[Data shown]

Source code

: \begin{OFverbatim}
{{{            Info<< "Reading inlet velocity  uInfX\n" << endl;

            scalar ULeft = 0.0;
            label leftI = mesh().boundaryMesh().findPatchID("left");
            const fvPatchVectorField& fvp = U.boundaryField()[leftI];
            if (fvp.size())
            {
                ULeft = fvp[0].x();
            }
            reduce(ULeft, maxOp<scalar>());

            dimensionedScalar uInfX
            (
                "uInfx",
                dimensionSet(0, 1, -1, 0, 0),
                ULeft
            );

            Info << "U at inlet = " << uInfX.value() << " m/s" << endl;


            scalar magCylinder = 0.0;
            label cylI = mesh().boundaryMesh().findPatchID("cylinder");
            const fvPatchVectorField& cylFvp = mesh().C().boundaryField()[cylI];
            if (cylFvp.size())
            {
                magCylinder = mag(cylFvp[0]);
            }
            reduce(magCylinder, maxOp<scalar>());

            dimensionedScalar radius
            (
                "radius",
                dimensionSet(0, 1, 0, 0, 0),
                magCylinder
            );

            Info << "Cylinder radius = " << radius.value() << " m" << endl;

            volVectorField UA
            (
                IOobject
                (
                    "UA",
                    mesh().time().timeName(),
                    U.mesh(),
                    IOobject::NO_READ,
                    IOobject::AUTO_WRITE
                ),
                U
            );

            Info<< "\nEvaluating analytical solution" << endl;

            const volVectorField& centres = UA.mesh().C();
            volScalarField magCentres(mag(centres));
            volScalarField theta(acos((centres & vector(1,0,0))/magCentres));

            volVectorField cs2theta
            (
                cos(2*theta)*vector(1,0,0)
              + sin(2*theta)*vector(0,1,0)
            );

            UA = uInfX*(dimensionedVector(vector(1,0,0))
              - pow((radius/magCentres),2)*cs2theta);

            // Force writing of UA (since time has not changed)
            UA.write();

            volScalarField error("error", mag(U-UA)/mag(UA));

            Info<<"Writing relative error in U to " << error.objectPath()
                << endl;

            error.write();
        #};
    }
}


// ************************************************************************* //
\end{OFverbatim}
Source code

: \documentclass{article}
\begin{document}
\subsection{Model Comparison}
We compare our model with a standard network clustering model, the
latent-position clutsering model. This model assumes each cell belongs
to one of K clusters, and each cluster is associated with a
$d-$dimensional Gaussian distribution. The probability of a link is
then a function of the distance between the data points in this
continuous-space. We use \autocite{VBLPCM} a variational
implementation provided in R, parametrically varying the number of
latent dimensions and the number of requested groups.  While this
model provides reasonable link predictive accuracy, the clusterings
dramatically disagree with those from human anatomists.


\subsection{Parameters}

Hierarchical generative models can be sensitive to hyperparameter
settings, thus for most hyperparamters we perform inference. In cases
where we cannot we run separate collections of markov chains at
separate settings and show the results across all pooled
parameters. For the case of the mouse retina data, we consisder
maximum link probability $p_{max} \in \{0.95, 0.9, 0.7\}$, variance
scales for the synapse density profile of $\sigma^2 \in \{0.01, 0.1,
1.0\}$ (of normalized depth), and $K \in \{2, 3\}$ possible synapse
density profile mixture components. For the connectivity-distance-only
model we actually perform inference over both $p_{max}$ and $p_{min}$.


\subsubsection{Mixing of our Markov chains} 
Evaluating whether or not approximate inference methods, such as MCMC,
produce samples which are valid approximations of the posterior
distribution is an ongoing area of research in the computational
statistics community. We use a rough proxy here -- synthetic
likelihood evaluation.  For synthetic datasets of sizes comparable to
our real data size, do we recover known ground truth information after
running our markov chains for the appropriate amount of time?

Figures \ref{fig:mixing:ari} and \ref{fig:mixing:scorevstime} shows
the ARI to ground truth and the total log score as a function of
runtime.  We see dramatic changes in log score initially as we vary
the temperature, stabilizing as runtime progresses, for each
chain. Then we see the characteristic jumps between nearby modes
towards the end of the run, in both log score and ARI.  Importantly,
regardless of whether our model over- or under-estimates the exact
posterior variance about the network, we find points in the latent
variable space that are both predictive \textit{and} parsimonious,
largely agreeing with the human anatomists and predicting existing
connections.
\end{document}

[/Data shown]

__Instructions for the task__
The records shown above are to be retyped exactly, with none omitted.

__Reply to the task__
Source code

: \begin{OFverbatim}
{{{            Info<< "Reading inlet velocity  uInfX\n" << endl;

            scalar ULeft = 0.0;
            label leftI = mesh().boundaryMesh().findPatchID("left");
            const fvPatchVectorField& fvp = U.boundaryField()[leftI];
            if (fvp.size())
            {
                ULeft = fvp[0].x();
            }
            reduce(ULeft, maxOp<scalar>());

            dimensionedScalar uInfX
            (
                "uInfx",
                dimensionSet(0, 1, -1, 0, 0),
                ULeft
            );

            Info << "U at inlet = " << uInfX.value() << " m/s" << endl;


            scalar magCylinder = 0.0;
            label cylI = mesh().boundaryMesh().findPatchID("cylinder");
            const fvPatchVectorField& cylFvp = mesh().C().boundaryField()[cylI];
            if (cylFvp.size())
            {
                magCylinder = mag(cylFvp[0]);
            }
            reduce(magCylinder, maxOp<scalar>());

            dimensionedScalar radius
            (
                "radius",
                dimensionSet(0, 1, 0, 0, 0),
                magCylinder
            );

            Info << "Cylinder radius = " << radius.value() << " m" << endl;

            volVectorField UA
            (
                IOobject
                (
                    "UA",
                    mesh().time().timeName(),
                    U.mesh(),
                    IOobject::NO_READ,
                    IOobject::AUTO_WRITE
                ),
                U
            );

            Info<< "\nEvaluating analytical solution" << endl;

            const volVectorField& centres = UA.mesh().C();
            volScalarField magCentres(mag(centres));
            volScalarField theta(acos((centres & vector(1,0,0))/magCentres));

            volVectorField cs2theta
            (
                cos(2*theta)*vector(1,0,0)
              + sin(2*theta)*vector(0,1,0)
            );

            UA = uInfX*(dimensionedVector(vector(1,0,0))
              - pow((radius/magCentres),2)*cs2theta);

            // Force writing of UA (since time has not changed)
            UA.write();

            volScalarField error("error", mag(U-UA)/mag(UA));

            Info<<"Writing relative error in U to " << error.objectPath()
                << endl;

            error.write();
        #};
    }
}


// ************************************************************************* //
\end{OFverbatim}
Source code

: \documentclass{article}
\begin{document}
\subsection{Model Comparison}
We compare our model with a standard network clustering model, the
latent-position clutsering model. This model assumes each cell belongs
to one of K clusters, and each cluster is associated with a
$d-$dimensional Gaussian distribution. The probability of a link is
then a function of the distance between the data points in this
continuous-space. We use \autocite{VBLPCM} a variational
implementation provided in R, parametrically varying the number of
latent dimensions and the number of requested groups.  While this
model provides reasonable link predictive accuracy, the clusterings
dramatically disagree with those from human anatomists.


\subsection{Parameters}

Hierarchical generative models can be sensitive to hyperparameter
settings, thus for most hyperparamters we perform inference. In cases
where we cannot we run separate collections of markov chains at
separate settings and show the results across all pooled
parameters. For the case of the mouse retina data, we consisder
maximum link probability $p_{max} \in \{0.95, 0.9, 0.7\}$, variance
scales for the synapse density profile of $\sigma^2 \in \{0.01, 0.1,
1.0\}$ (of normalized depth), and $K \in \{2, 3\}$ possible synapse
density profile mixture components. For the connectivity-distance-only
model we actually perform inference over both $p_{max}$ and $p_{min}$.


\subsubsection{Mixing of our Markov chains} 
Evaluating whether or not approximate inference methods, such as MCMC,
produce samples which are valid approximations of the posterior
distribution is an ongoing area of research in the computational
statistics community. We use a rough proxy here -- synthetic
likelihood evaluation.  For synthetic datasets of sizes comparable to
our real data size, do we recover known ground truth information after
running our markov chains for the appropriate amount of time?

Figures \ref{fig:mixing:ari} and \ref{fig:mixing:scorevstime} shows
the ARI to ground truth and the total log score as a function of
runtime.  We see dramatic changes in log score initially as we vary
the temperature, stabilizing as runtime progresses, for each
chain. Then we see the characteristic jumps between nearby modes
towards the end of the run, in both log score and ARI.  Importantly,
regardless of whether our model over- or under-estimates the exact
posterior variance about the network, we find points in the latent
variable space that are both predictive \textit{and} parsimonious,
largely agreeing with the human anatomists and predicting existing
connections.
\end{document}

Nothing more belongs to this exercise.